The hijacker was the now infamous D.B. Cooper, who departed a Boeing 727 somewhere east of Woodland with $200,000. 

The first FBI agent in charge of the event was club member Tom Manning. He received quite a bit of kidding in subsequent years due to his inability to find the culprit.

From its inception, Rotary was a male-only organization. In the mid-80s, the movement to include women in all-male groups swept the nation. Rotary, along with many other organizations, were put under the microscope. 

Eventually, the court system forced the change. In our Club, the prospect of allowing female members was formally discussed during a debate between Pete Pickett and Jim Hennig at a club meeting; the conclusion was a vote for the affirmative. The first female to be admitted to membership was Lynette Waller (proposed by Bob Chace), and Stella Wilson became the Club’s first female President in 1999, followed by Maryanne Wainwright in 2004, Marti Johnson in 2015, and Denise Ferner in 2017.

In 2005 there was the ill-fated attempt to move to an online version of the logbook. After great protest and considerable pressure, Buz Ketcham published a (most likely collectible) impromptu paper version.

In the 2009-2010 Rotary year, the Jim Torkko Award for Ethics in Business was established.

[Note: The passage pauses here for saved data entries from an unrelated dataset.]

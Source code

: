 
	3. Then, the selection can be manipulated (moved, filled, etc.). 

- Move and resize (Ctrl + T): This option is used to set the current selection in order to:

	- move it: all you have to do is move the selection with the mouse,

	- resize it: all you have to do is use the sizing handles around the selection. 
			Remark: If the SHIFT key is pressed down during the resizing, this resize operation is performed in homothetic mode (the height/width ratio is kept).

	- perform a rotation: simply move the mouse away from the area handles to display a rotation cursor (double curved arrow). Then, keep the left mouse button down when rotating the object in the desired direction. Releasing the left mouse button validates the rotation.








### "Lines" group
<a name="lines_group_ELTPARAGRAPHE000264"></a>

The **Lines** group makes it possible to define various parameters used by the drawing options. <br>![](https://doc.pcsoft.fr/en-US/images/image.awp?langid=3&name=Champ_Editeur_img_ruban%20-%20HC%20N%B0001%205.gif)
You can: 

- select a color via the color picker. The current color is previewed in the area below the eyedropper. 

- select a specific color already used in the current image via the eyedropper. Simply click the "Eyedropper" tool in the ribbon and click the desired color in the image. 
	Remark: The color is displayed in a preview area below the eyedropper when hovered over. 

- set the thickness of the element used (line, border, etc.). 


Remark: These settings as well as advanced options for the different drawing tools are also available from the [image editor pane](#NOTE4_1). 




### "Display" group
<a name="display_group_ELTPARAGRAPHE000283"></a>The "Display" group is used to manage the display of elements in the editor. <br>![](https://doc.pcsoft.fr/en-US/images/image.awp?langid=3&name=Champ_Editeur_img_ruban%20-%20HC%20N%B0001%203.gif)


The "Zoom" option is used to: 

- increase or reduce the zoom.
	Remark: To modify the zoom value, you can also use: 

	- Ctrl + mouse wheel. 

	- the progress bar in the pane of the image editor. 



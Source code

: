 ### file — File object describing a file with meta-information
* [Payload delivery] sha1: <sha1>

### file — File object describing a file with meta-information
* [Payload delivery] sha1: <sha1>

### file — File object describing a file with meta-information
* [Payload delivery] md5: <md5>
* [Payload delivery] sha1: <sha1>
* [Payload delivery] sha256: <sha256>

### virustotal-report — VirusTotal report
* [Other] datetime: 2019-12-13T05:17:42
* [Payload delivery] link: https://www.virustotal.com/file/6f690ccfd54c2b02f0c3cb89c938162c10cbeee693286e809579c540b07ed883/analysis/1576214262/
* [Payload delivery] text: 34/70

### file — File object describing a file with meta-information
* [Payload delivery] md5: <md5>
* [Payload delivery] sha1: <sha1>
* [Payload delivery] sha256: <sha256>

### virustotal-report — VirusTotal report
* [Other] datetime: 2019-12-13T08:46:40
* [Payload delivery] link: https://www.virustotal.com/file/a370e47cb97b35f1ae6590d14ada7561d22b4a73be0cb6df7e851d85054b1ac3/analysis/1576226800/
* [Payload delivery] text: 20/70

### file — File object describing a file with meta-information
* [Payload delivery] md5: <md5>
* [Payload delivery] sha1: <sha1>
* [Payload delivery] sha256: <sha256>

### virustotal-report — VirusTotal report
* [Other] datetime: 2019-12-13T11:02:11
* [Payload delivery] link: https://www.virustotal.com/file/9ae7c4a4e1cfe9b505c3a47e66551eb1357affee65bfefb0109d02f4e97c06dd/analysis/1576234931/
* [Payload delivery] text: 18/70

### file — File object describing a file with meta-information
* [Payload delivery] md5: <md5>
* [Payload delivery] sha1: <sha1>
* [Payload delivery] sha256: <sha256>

A Rotaract Club at LCC was started in 2012-13, and most recently, an Interact Club began in 2020.

Service Above Self

Why Rotary? What do we gain in coming together each and every week, other than enjoying the fellowship and pleasantry of one another’s company? To be sure, there is always a program and fining, lots and lots of fining, and light-hearted bantering and assessing. It is not until one reviews the efforts and accomplishments of the Club, particularly through its Board of Directors and committees, that one acquires knowledge of its value to the community and its contribution in the greater field of Rotary International.

Locally, many of these activities and accomplishments are not reflected in reports and meetings. A review of the history of the Club demonstrates that is a valuable standby asset in the community, responsible and dependable when the need for its services arises. 

We have a short five years until we turn 100, and perhaps by then, we will be able to say that polio has finally been eradicated. Regardless, the commitment to service continues on and is still the cornerstone of this Club.


At our regular club meeting on May 12, 2021, our celebration included District 5020 Governor Greg Horn and Assistant Governor Anil Puri. 13 long-tenured club #70 Rotarians and past presidents, with 550 total years of service, shared their recollections and “Rotary Moments.”